With these in mind, Justice Dooley explains that he would direct the Defender General to reappoint state-funded counsel to petitioner. He believes that the Defender General applied the wrong standard in reviewing petitioner’s case—one of merit, and not frivolity, as the statute and In re S.C. require. Justice Dooley thinks the majority ignores the standard in In re S.C. of requiring appointed counsel to pursue all but the rarest case that truly is frivolous. He sees the majority’s opinion as fodder for the Defender General to refuse to fund representation more often, not rarely.

In essence, Justice Dooley accuses the majority of adopting a “magic words” standard for reviewing a Defender General’s decision to decline representation. Regardless of whether a prisoner’s case is reviewed for merit or frivolity, if the Defender General makes the “boilerplate statement” that matches the language in Section 5233, the SCOV will infer compliance, look no further, and deny a prisoner appointed counsel.

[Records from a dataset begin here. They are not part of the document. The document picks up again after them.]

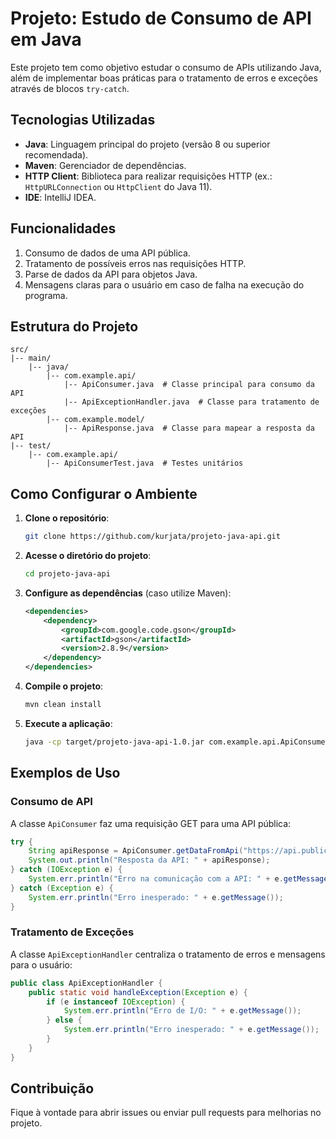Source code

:# Projeto: Estudo de Consumo de API em Java

Este projeto tem como objetivo estudar o consumo de APIs utilizando Java, além de implementar boas práticas para o tratamento de erros e exceções através de blocos `try-catch`.

## Tecnologias Utilizadas

- **Java**: Linguagem principal do projeto (versão 8 ou superior recomendada).
- **Maven**: Gerenciador de dependências.
- **HTTP Client**: Biblioteca para realizar requisições HTTP (ex.: `HttpURLConnection` ou `HttpClient` do Java 11).
- **IDE**: IntelliJ IDEA.

## Funcionalidades

1. Consumo de dados de uma API pública.
2. Tratamento de possíveis erros nas requisições HTTP.
3. Parse de dados da API para objetos Java.
4. Mensagens claras para o usuário em caso de falha na execução do programa.

## Estrutura do Projeto

```plaintext
src/
|-- main/
    |-- java/
        |-- com.example.api/
            |-- ApiConsumer.java  # Classe principal para consumo da API
            |-- ApiExceptionHandler.java  # Classe para tratamento de exceções
        |-- com.example.model/
            |-- ApiResponse.java  # Classe para mapear a resposta da API
|-- test/
    |-- com.example.api/
        |-- ApiConsumerTest.java  # Testes unitários
```

## Como Configurar o Ambiente

1. **Clone o repositório**:
    ```bash
    git clone https://github.com/kurjata/projeto-java-api.git
    ```

2. **Acesse o diretório do projeto**:
    ```bash
    cd projeto-java-api
    ```

3. **Configure as dependências** (caso utilize Maven):
    ```xml
    <dependencies>
        <dependency>
            <groupId>com.google.code.gson</groupId>
            <artifactId>gson</artifactId>
            <version>2.8.9</version>
        </dependency>
    </dependencies>
    ```

4. **Compile o projeto**:
    ```bash
    mvn clean install
    ```

5. **Execute a aplicação**:
    ```bash
    java -cp target/projeto-java-api-1.0.jar com.example.api.ApiConsumer
    ```

## Exemplos de Uso

### Consumo de API

A classe `ApiConsumer` faz uma requisição GET para uma API pública:

```java
try {
    String apiResponse = ApiConsumer.getDataFromApi("https://api.public.com/data");
    System.out.println("Resposta da API: " + apiResponse);
} catch (IOException e) {
    System.err.println("Erro na comunicação com a API: " + e.getMessage());
} catch (Exception e) {
    System.err.println("Erro inesperado: " + e.getMessage());
}
```

### Tratamento de Exceções

A classe `ApiExceptionHandler` centraliza o tratamento de erros e mensagens para o usuário:

```java
public class ApiExceptionHandler {
    public static void handleException(Exception e) {
        if (e instanceof IOException) {
            System.err.println("Erro de I/O: " + e.getMessage());
        } else {
            System.err.println("Erro inesperado: " + e.getMessage());
        }
    }
}
```

## Contribuição

Fique à vontade para abrir issues ou enviar pull requests para melhorias no projeto.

Justice Dooley notes that petitioner’s public defender found a nonfrivolous basis for his case, which is why she filed the appeal, but that the Defender General was not required to review petitioner’s case for frivolity. The dissent thinks the majority’s new standard veers away from Section 5233 and Bailey, a decision Justice Dooley does not believe endorses this new “magic words standard to deny all legal representation to a PCR plaintiff.”

If ever there was a case to take a closer look at the Defender General’s evaluation procedure or reassign a case to be reevaluated under the “rare case” standard set out in In re S.C., this is it according to the dissent because it appears that the wrong standard was applied to review petitioner’s case. The secrecy of the review process, and the fact that at least one of the Defender General’s reviewing attorneys, the public defender who filed the appeal, found some basis for pursuit, indicates that something is rotten in the review process.

Justice Dooley notes his conclusion in his concurring opinion in In re Crannell that, if a public defender or the Defender General takes the first step of representation, such as happened here when the public defender filed the appeal, appointed counsel has given up the right to withdraw claiming frivolity. Because jumping ship after initiating an appeal harms the client, Justice Dooley would apply his standard in Crannell to an appeal and require the Defender General to be bound by its public defender’s opinion that petitioner’s case is not frivolous.

Unfortunately for petitioner, the SCOV gives the green light to appointed counsel to step out and leave petitioner up effluent creek without a paddle. There is at least a glimmer of hope in the SCOV’s statement that it might ask the Defender General to reconsider if it thinks petitioner has a shot. He has potentially 66 more years on his hands to convince someone to help him row.